Diogo das Chagas, O.F.M. (Diogo of the Holy Wounds); (c. 1584 in Santa Cruz das Flores - c. 1661 in Angra do Heroísmo) was a Portuguese Franciscan friar and historian. He is best known as the author of Espelho Cristalino em Jardim de Várias Flores, an important resource on the colonization of the islands of the central and western groups of the Portuguese archipelago of his native region of the Azores after 1640.

==Biography==
Diogo was the son of Mateus Coelho da Costa, Captain-major of the island of Flores, and his wife, Catarina de Fraga Rodovalho.

Little is known of his infancy and childhood; Diogo wrote that his first studies occurred in the city of Angra, where he most likely entered the Friars Minor and received his initial ecclesiastical training. Due to the absence of a resident bishop in the Diocese de Angra, he travelled to Lisbon in 1612 in order to be ordained a priest. He returned to the Azores in 1614, and began studying the Arts at the Jesuit college in Angra. In 1616 he returned to the mainland where he registered at the University of Coimbra to continue his theological studies. He completed these studies in 1620 and again returned to the Azores, where he taught theology at the Friary of São Francisco in Angra.

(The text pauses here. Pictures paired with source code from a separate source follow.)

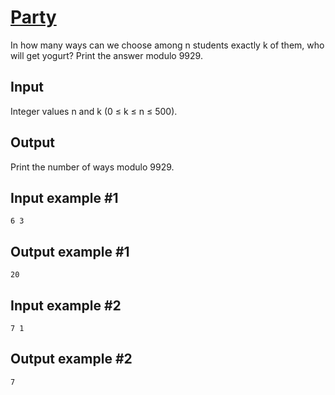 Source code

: # [Party](https://www.e-olymp.com/en/contests/9520/problems/83422)

In how many ways can we choose among n students exactly k of them, who will get yogurt? Print the answer modulo 9929.

## Input
Integer values n and k (0 ≤ k ≤ n ≤ 500).

## Output
Print the number of ways modulo 9929.

## Input example #1
```
6 3
```

## Output example #1
```
20
```

## Input example #2
```
7 1
```

## Output example #2
```
7
```
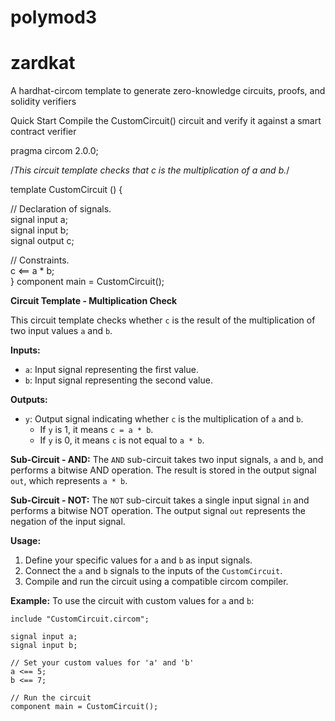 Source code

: # polymod3
# zardkat 
A hardhat-circom template to generate zero-knowledge circuits, proofs, and solidity verifiers

Quick Start
Compile the CustomCircuit() circuit and verify it against a smart contract verifier

pragma circom 2.0.0;

/*This circuit template checks that c is the multiplication of a and b.*/  

template CustomCircuit () {  

   // Declaration of signals.  
   signal input a;  
   signal input b;  
   signal output c;  

   // Constraints.  
   c <== a * b;  
}
component main = CustomCircuit();

**Circuit Template - Multiplication Check**

This circuit template checks whether `c` is the result of the multiplication of two input values `a` and `b`.

**Inputs:**
- `a`: Input signal representing the first value.
- `b`: Input signal representing the second value.

**Outputs:**
- `y`: Output signal indicating whether `c` is the multiplication of `a` and `b`.
  - If `y` is 1, it means `c = a * b`.
  - If `y` is 0, it means `c` is not equal to `a * b`.

**Sub-Circuit - AND:**
The `AND` sub-circuit takes two input signals, `a` and `b`, and performs a bitwise AND operation. The result is stored in the output signal `out`, which represents `a * b`.

**Sub-Circuit - NOT:**
The `NOT` sub-circuit takes a single input signal `in` and performs a bitwise NOT operation. The output signal `out` represents the negation of the input signal.

**Usage:**
1. Define your specific values for `a` and `b` as input signals.
2. Connect the `a` and `b` signals to the inputs of the `CustomCircuit`.
3. Compile and run the circuit using a compatible circom compiler.

**Example:**
To use the circuit with custom values for `a` and `b`:

```circom
include "CustomCircuit.circom";

signal input a;
signal input b;

// Set your custom values for 'a' and 'b'
a <== 5;
b <== 7;

// Run the circuit
component main = CustomCircuit();
```
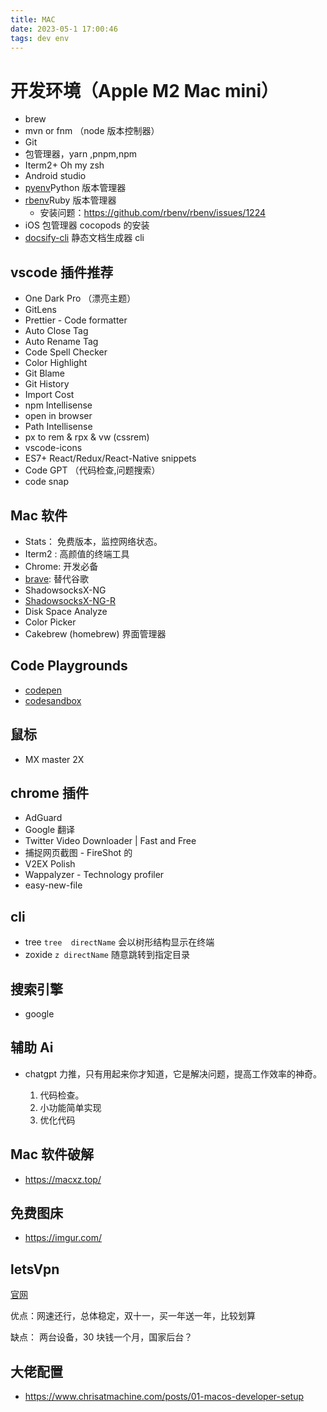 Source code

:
 ```yaml
---
title: MAC
date: 2023-05-1 17:00:46
tags: dev env
---
```


# 开发环境（Apple M2 Mac mini）

- brew
- mvn or fnm （node 版本控制器）
- Git
- 包管理器，yarn ,pnpm,npm
- Iterm2+ Oh my zsh
- Android studio
- [pyenv](https://github.com/pyenv/pyenv)Python 版本管理器
- [rbenv](https://github.com/rbenv)Ruby 版本管理器
  - 安装问题：https://github.com/rbenv/rbenv/issues/1224
- iOS 包管理器 cocopods 的安装
- [docsify-cli](https://docsify.js.org/#/zh-cn/quickstart) 静态文档生成器 cli

## vscode 插件推荐

- One Dark Pro （漂亮主题）
- GitLens
- Prettier - Code formatter
- Auto Close Tag
- Auto Rename Tag
- Code Spell Checker
- Color Highlight
- Git Blame
- Git History
- Import Cost
- npm Intellisense
- open in browser
- Path Intellisense
- px to rem & rpx & vw (cssrem)
- vscode-icons
- ES7+ React/Redux/React-Native snippets
- Code GPT （代码检查,问题搜索）
- code snap

## Mac 软件

- Stats： 免费版本，监控网络状态。
- Iterm2 : 高颜值的终端工具
- Chrome: 开发必备
- [brave](https://brave.com/zh/about/): 替代谷歌
- ShadowsocksX-NG
- [ShadowsocksX-NG-R](https://github.com/qinyuhang/ShadowsocksX-NG-R/releases/tag/1.4.4-r8-resigning)
- Disk Space Analyze
- Color Picker
- Cakebrew (homebrew) 界面管理器

## Code Playgrounds

- [codepen](https://codepen.io/)
- [codesandbox](https://codesandbox.io/)

## 鼠标

- MX master 2X

## chrome 插件

- AdGuard
- Google 翻译
- Twitter Video Downloader | Fast and Free
- 捕捉网页截图 - FireShot 的
- V2EX Polish
- Wappalyzer - Technology profiler
- easy-new-file

## cli

- tree
  `tree  directName` 会以树形结构显示在终端
- zoxide
  `z directName` 随意跳转到指定目录

## 搜索引擎

- google

## 辅助 Ai

- chatgpt
  力推，只有用起来你才知道，它是解决问题，提高工作效率的神奇。

  1. 代码检查。
  2. 小功能简单实现
  3. 优化代码

## Mac 软件破解

- https://macxz.top/

## 免费图床

- https://imgur.com/

## letsVpn

[官网](https://d1gx3j8kwj94us.cloudfront.net/?shortlink=0gesgjiu&c=cs-articles&pid=activity&af_xp=custom&source_caller=ui)

优点：网速还行，总体稳定，双十一，买一年送一年，比较划算

缺点： 两台设备，30 块钱一个月，国家后台？

## 大佬配置

- https://www.chrisatmachine.com/posts/01-macos-developer-setup
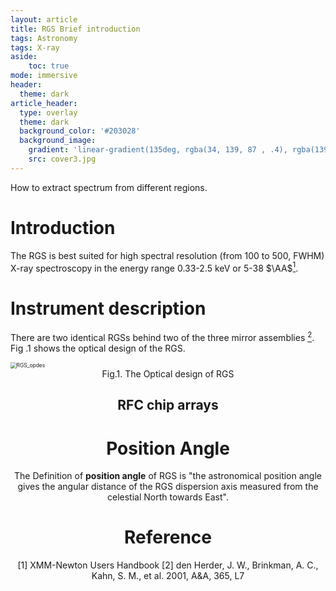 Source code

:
 ```yaml
---
layout: article
title: RGS Brief introduction
tags: Astronomy
tags: X-ray
aside:
    toc: true
mode: immersive
header:
  theme: dark
article_header:
  type: overlay
  theme: dark
  background_color: '#203028'
  background_image:
    gradient: 'linear-gradient(135deg, rgba(34, 139, 87 , .4), rgba(139, 34, 139, .4))'
    src: cover3.jpg
---
```


How to extract spectrum from different regions.

<!--more-->

# Introduction

The RGS is best suited for high spectral resolution (from 100 to 500, FWHM) X-ray spectroscopy in the energy range 0.33-2.5 keV or 5-38 $\AA$[<sup>1</sup>](#refer-anchor). 

# Instrument description

There are two identical RGSs behind two of the three mirror assemblies [<sup>2</sup>](#refer-anchor). Fig .1 shows the optical design of the RGS.

<img src="/Users/young/Documents/GitHub/LittleCaps.github.io/screenshots/RGS_opdes.png" alt="RGS_opdes" style="zoom:60%;" />

<center>Fig.1. The Optical design of RGS

## RFC chip arrays



# Position Angle

The Definition of **position angle** of RGS is "the astronomical position angle gives the angular distance of the RGS dispersion axis measured from the celestial North towards East".



# Reference

<div id="refer-anchor"></div>

[1] XMM-Newton Users Handbook
[2] den Herder, J. W., Brinkman, A. C., Kahn, S. M., et al. 2001, A&A, 365, L7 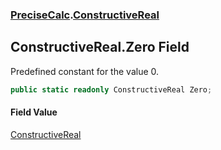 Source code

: ### [PreciseCalc](PreciseCalc.md 'PreciseCalc').[ConstructiveReal](PreciseCalc.ConstructiveReal.md 'PreciseCalc.ConstructiveReal')

## ConstructiveReal.Zero Field

Predefined constant for the value 0.

```csharp
public static readonly ConstructiveReal Zero;
```

#### Field Value
[ConstructiveReal](PreciseCalc.ConstructiveReal.md 'PreciseCalc.ConstructiveReal') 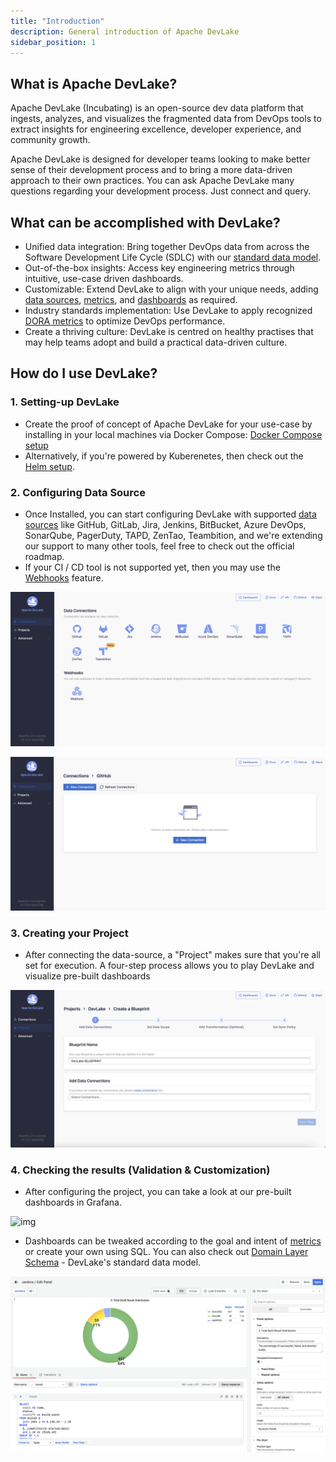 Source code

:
 ```yaml
---
title: "Introduction"
description: General introduction of Apache DevLake
sidebar_position: 1
---
```


<head>
    <title>Introduction to Apache DevLake and Implementing DORA Metrics</title>
    <meta name='description' content={'Discover how to implement DORA metrics for your software development process. Improve your engineering performance with our open-source platform.'}/>
    <meta name='keywords' content={'DORA Metrics, Open-Source DORA, DORA Metrics DevOps, Implement DORA Metrics, DevOps DORA Metrics'}/>
</head>

## What is Apache DevLake?

Apache DevLake (Incubating) is an open-source dev data platform that ingests, analyzes, and visualizes the fragmented data from DevOps tools to extract insights for engineering excellence, developer experience, and community growth.

Apache DevLake is designed for developer teams looking to make better sense of their development process and to bring a more data-driven approach to their own practices. You can ask Apache DevLake many questions regarding your development process. Just connect and query.

## What can be accomplished with DevLake?
- Unified data integration: Bring together DevOps data from across the Software Development Life Cycle (SDLC) with our [standard data model](https://devlake.apache.org/docs/DataModels/DevLakeDomainLayerSchema/).
- Out-of-the-box insights: Access key engineering metrics through intuitive, use-case driven dashboards.
- Customizable: Extend DevLake to align with your unique needs, adding [data sources](https://devlake.apache.org/docs/next/Overview/SupportedDataSources/), [metrics](https://devlake.apache.org/docs/next/Metrics/), and [dashboards](https://devlake.apache.org/livedemo/EngineeringLeads/DORA/) as required.
- Industry standards implementation: Use DevLake to apply recognized [DORA metrics](https://devlake.apache.org/docs/DORA/) to optimize DevOps performance.
- Create a thriving culture: DevLake is centred on healthy practises that may help teams adopt and build a practical data-driven culture.

## How do I use DevLake?
### 1. Setting-up DevLake
- Create the proof of concept of Apache DevLake for your use-case by installing in your local machines via Docker Compose: [Docker Compose setup](../GettingStarted/DockerComposeSetup.md)
- Alternatively, if you're powered by Kuberenetes, then check out the [Helm setup](../GettingStarted/HelmSetup.md).

### 2. Configuring Data Source
- Once Installed, you can start configuring DevLake with supported [data sources](https://devlake.apache.org/docs/next/Overview/SupportedDataSources) like GitHub, GitLab, Jira, Jenkins, BitBucket, Azure DevOps, SonarQube, PagerDuty, TAPD, ZenTao, Teambition, and we're extending our support to many other tools, feel free to check out the official roadmap.
- If your CI / CD tool is not supported yet, then you may use the [Webhooks](https://devlake.apache.org/docs/Plugins/webhook/) feature.

![img](../Configuration/images/introduction-userflow1.png)

![img](../Configuration/images/introduction-userflow2.png)

### 3. Creating your Project
- After connecting the data-source, a "Project" makes sure that you're all set for execution. A four-step process allows you to play DevLake and visualize pre-built dashboards

![img](../Configuration/images/introduction-userflow3.png)

### 4. Checking the results (Validation & Customization)
- After configuring the project, you can take a look at our pre-built dashboards in Grafana.

![img](/img/Introduction/userflow3.png)

- Dashboards can be tweaked according to the goal and intent of [metrics](https://devlake.apache.org/docs/Metrics/) or create your own using SQL. You can also check out [Domain Layer Schema](https://devlake.apache.org/docs/Metrics/) - DevLake's standard data model.

![img](../Configuration/images/introduction-userflow5.png) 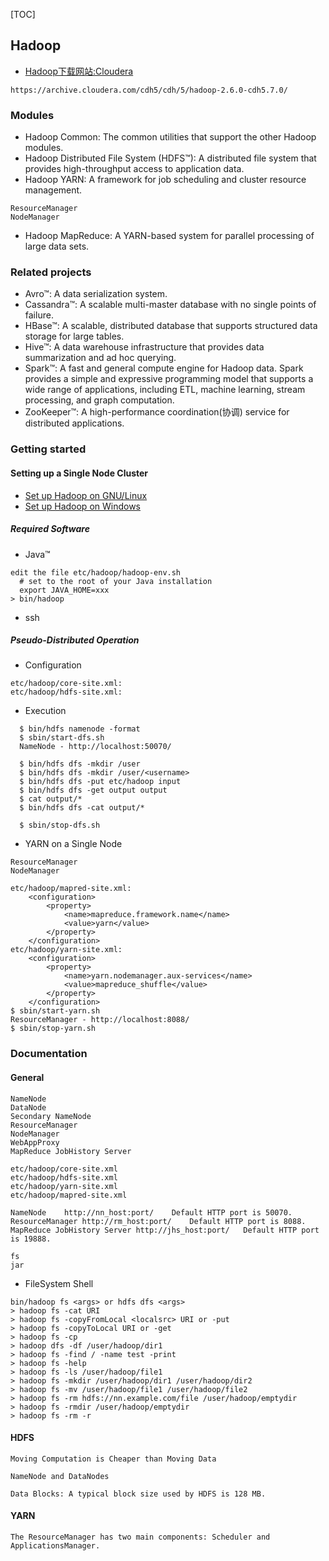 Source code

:[TOC]
## Hadoop
- [Hadoop下载网站:Cloudera](https://archive.cloudera.com/cdh5/cdh/5/)
``` 
https://archive.cloudera.com/cdh5/cdh/5/hadoop-2.6.0-cdh5.7.0/
```

### Modules
- Hadoop Common: The common utilities that support the other Hadoop modules.
- Hadoop Distributed File System (HDFS™): A distributed file system that provides high-throughput access to application data.
- Hadoop YARN: A framework for job scheduling and cluster resource management.
``` 
ResourceManager 
NodeManager 
```
- Hadoop MapReduce: A YARN-based system for parallel processing of large data sets.

### Related projects  
- Avro™: A data serialization system.
- Cassandra™: A scalable multi-master database with no single points of failure.
- HBase™: A scalable, distributed database that supports structured data storage for large tables.
- Hive™: A data warehouse infrastructure that provides data summarization and ad hoc querying.
- Spark™: A fast and general compute engine for Hadoop data. Spark provides a simple and expressive programming model 
     that supports a wide range of applications, including ETL, machine learning, stream processing, and graph computation.
- ZooKeeper™: A high-performance coordination(协调) service for distributed applications.

### Getting started

#### Setting up a Single Node Cluster
- [Set up Hadoop on GNU/Linux](http://hadoop.apache.org/docs/stable/hadoop-project-dist/hadoop-common/SingleCluster.html)
- [Set up Hadoop on Windows](https://wiki.apache.org/hadoop/Hadoop2OnWindows)

##### Required Software
- Java™
``` 
edit the file etc/hadoop/hadoop-env.sh
  # set to the root of your Java installation
  export JAVA_HOME=xxx
> bin/hadoop  
```
- ssh

##### Pseudo-Distributed Operation
- Configuration
``` 
etc/hadoop/core-site.xml:
etc/hadoop/hdfs-site.xml:
```

- Execution
```
  $ bin/hdfs namenode -format
  $ sbin/start-dfs.sh
  NameNode - http://localhost:50070/
  
  $ bin/hdfs dfs -mkdir /user
  $ bin/hdfs dfs -mkdir /user/<username>
  $ bin/hdfs dfs -put etc/hadoop input
  $ bin/hdfs dfs -get output output
  $ cat output/*  
  $ bin/hdfs dfs -cat output/*  

  $ sbin/stop-dfs.sh
```  

- YARN on a Single Node
``` 
ResourceManager 
NodeManager

etc/hadoop/mapred-site.xml:
    <configuration>
        <property>
            <name>mapreduce.framework.name</name>
            <value>yarn</value>
        </property>
    </configuration>
etc/hadoop/yarn-site.xml:
    <configuration>
        <property>
            <name>yarn.nodemanager.aux-services</name>
            <value>mapreduce_shuffle</value>
        </property>
    </configuration>    
$ sbin/start-yarn.sh    
ResourceManager - http://localhost:8088/
$ sbin/stop-yarn.sh
```

### Documentation

#### General
``` 
NameNode
DataNode	
Secondary NameNode	
ResourceManager	
NodeManager	
WebAppProxy	
MapReduce JobHistory Server
	
etc/hadoop/core-site.xml 
etc/hadoop/hdfs-site.xml
etc/hadoop/yarn-site.xml
etc/hadoop/mapred-site.xml

NameNode	http://nn_host:port/	Default HTTP port is 50070.
ResourceManager	http://rm_host:port/	Default HTTP port is 8088.
MapReduce JobHistory Server	http://jhs_host:port/	Default HTTP port is 19888.

fs
jar
```
- FileSystem Shell
``` 
bin/hadoop fs <args> or hdfs dfs <args>
> hadoop fs -cat URI
> hadoop fs -copyFromLocal <localsrc> URI or -put
> hadoop fs -copyToLocal URI or -get
> hadoop fs -cp
> hadoop dfs -df /user/hadoop/dir1
> hadoop fs -find / -name test -print
> hadoop fs -help
> hadoop fs -ls /user/hadoop/file1
> hadoop fs -mkdir /user/hadoop/dir1 /user/hadoop/dir2
> hadoop fs -mv /user/hadoop/file1 /user/hadoop/file2
> hadoop fs -rm hdfs://nn.example.com/file /user/hadoop/emptydir
> hadoop fs -rmdir /user/hadoop/emptydir
> hadoop fs -rm -r
```

#### HDFS
``` 
Moving Computation is Cheaper than Moving Data

NameNode and DataNodes

Data Blocks: A typical block size used by HDFS is 128 MB.

```

#### YARN
``` 
The ResourceManager has two main components: Scheduler and ApplicationsManager.

``` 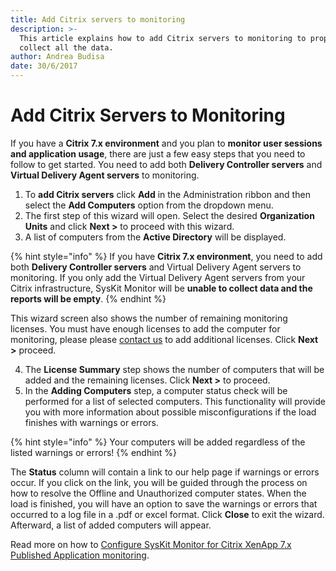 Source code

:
 ```yaml
---
title: Add Citrix servers to monitoring
description: >-
  This article explains how to add Citrix servers to monitoring to properly
  collect all the data.
author: Andrea Budisa
date: 30/6/2017
---
```


# Add Citrix Servers to Monitoring

If you have a **Citrix 7.x environment** and you plan to **monitor user sessions and application usage**, there are just a few easy steps that you need to follow to get started. You need to add both **Delivery Controller servers** and **Virtual Delivery Agent servers** to monitoring.

1. To **add Citrix servers** click **Add** in the Administration ribbon and then select the **Add Computers** option from the dropdown menu.
2. The first step of this wizard will open. Select the desired **Organization Units** and click **Next &gt;** to proceed with this wizard.
3. A list of computers from the **Active Directory** will be displayed.

{% hint style="info" %}
If you have __Citrix 7.x environment__, you need to add both __Delivery Controller servers__ and Virtual Delivery Agent servers to monitoring. If you only add the Virtual Delivery Agent servers from your Citrix infrastructure, SysKit Monitor will be __unable to collect data and the reports will be empty__.
{% endhint %}

   This wizard screen also shows the number of remaining monitoring licenses. You must have enough licenses to add the computer for monitoring, please please [contact us](https://www.syskit.com/company/contact-us) to add additional licenses. Click **Next &gt;** proceed.

4. The **License Summary** step shows the number of computers that will be added and the remaining licenses. Click **Next &gt;** to proceed.
5. In the **Adding Computers** step, a computer status check will be performed for a list of selected computers. This functionality will provide you with more information about possible misconfigurations if the load finishes with warnings or errors.

{% hint style="info" %}
Your computers will be added regardless of the listed warnings or errors!
{% endhint %}

The **Status** column will contain a link to our help page if warnings or errors occur. If you click on the link, you will be guided through the process on how to resolve the Offline and Unauthorized computer states. When the load is finished, you will have an option to save the warnings or errors that occurred to a log file in a .pdf or excel format. Click **Close** to exit the wizard. Afterward, a list of added computers will appear.

Read more on how to [Configure SysKit Monitor for Citrix XenApp 7.x Published Application monitoring](../citrix-xenapp/monitor-citrix-xenapp7-published-applications.md).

Diogo became the Guardian of the Friary of São Francisco in Praia da Vitoria on the island of Terceira in 1627, where he received a license to preach in 1629. Along with his brother, Friar Mateus da Conceição (Matthew of the Immaculate Conception), he was responsible for convincing the Franciscan superiors to remove the Azores from the Province of the Algarve, headquartered on the mainland, and be established as their own independent province in 1638. It was only after the acclamation by King John IV of Portugal in 1641 that the Province of St. John the Baptist of the Azores was established.

A friend of Captain-major Francisco de Ornelas da Câmara, Diogo was a vocal supporter of the Siege of São Filipe during the Portuguese Restoration War (27 March 1641 - 4 March 1642), which was responsible for the surrender of the Spanish garrison at the Fort of São João Baptista in Terceira.

In 1646, Diogo was appointed Vicar Provincial for the Azores, a position he would hold until 1649. During his time in the role, he traveled successively throughout the archipelago, in order to meet with the friars scattered across the different islands. He was considered the most dignified Father in 1655, at the time that new provincial elections were held.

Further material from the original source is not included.